Blair carefully digging up a seismometer a few kilometers from base. Science gear weighs a lot and even being able to drive Ski-doos to within about a kilometer of this site it probably took us the best part of two hours for Blair, Ben and I to get everything onto the pulks and tow it back up the glacier.
More training. Fuchs being used by some of the fire team to practice blind searchs.
First up I did a day with Ben (Electronics Engineer) and Ian (Pilot) to the Welch Hills and Traverse Mountains a short flight south of Rothera. These sites were in a spectacular location a short flight down the peninsular
Old depot – new science. While at the second site we were also meant to remove an old depot. We had originally thought that the depot was American but on opening the manfood box we realised it was British. (The marmite is the giveaway!) This food was pre- use by date but some of it was manufactured in 1970. The chocolate still tastes great but we werent brave enough to try anything else.
Science on the Larsen C. The larsen C has become well known in recent years after the collapse of the Larsen B iceshelf in 2002. Recently the largest Iceberg ever recorded (the A68) broke off the Larsen C. BAS personnel now have to have a plane with them at all times while working on this Iceshelf.
A68 Iceberg edge.

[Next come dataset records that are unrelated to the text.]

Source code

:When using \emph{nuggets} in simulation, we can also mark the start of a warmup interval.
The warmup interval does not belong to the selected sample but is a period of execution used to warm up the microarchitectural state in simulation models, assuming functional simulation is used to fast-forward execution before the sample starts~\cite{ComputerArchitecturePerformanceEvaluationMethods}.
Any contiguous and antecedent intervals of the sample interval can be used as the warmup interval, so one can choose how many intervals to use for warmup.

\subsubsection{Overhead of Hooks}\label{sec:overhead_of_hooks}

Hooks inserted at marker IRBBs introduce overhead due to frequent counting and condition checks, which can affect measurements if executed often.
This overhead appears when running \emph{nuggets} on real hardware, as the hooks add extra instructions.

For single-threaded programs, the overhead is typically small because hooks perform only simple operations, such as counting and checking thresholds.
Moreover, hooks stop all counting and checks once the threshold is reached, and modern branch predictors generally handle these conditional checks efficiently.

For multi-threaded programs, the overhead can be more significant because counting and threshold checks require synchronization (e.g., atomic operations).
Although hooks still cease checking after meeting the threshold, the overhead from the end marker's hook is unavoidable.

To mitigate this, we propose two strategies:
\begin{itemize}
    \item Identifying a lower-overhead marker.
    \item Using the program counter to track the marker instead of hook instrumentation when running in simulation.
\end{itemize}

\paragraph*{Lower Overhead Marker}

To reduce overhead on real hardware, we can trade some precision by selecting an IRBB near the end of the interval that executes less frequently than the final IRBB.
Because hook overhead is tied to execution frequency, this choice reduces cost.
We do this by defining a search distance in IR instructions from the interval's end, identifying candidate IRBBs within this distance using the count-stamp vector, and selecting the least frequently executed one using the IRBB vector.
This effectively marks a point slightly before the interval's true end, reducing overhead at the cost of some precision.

One of our tasks was to photograph the A68 Berg which is reported to be the same size as Wales or London depending who you ask (A bit like saying “as deep as the grand canyon” it doesnt really mean anything other than its really big).
Hammer plate Seismic’s on the Larsen C, Emma manning the computer and Jim hammering the plate. There are Geo phones every 10m for 200m which measure the shock of the hammer down the line. I’m assured that this is world class science.
The tent all set up for the night. I have been trialing a new tent made by “Arctic Oven” which is massive but not as heavy as the traditional pyramid tents. With Jim and Emma on the Larsen they were so busy with hammering etc they actually only came into the tent for a nap at 7am! I estimated that Jim had done over 500 hits with the sledge hammer and walked over 10km through the night. (I did help out till midnight and then made then tea at 3am and checked on them at 5!)
Coming in to land at Union Glacier. Straight after being on the Larsen C for two days I flew further onto the continent via Fossil Bluff, Sky Blu and Union Glacier (The field camp of the commercial operator A.L.E). Myself, Alex (Electronics Engineer), Dave and Mark (both Pilots) flew out to the Foundation ice stream to pick up some instruments that will be redeployed later this season.
I dont have many photos of the Foundation Ice stream as the weather was chasing us. Above – Dave getting a quick nap after some digging before another flight.
My next big chunk of work will be at Halley on the Brunt ice shelf a base that has been in the news a lot this year. Should be interesting!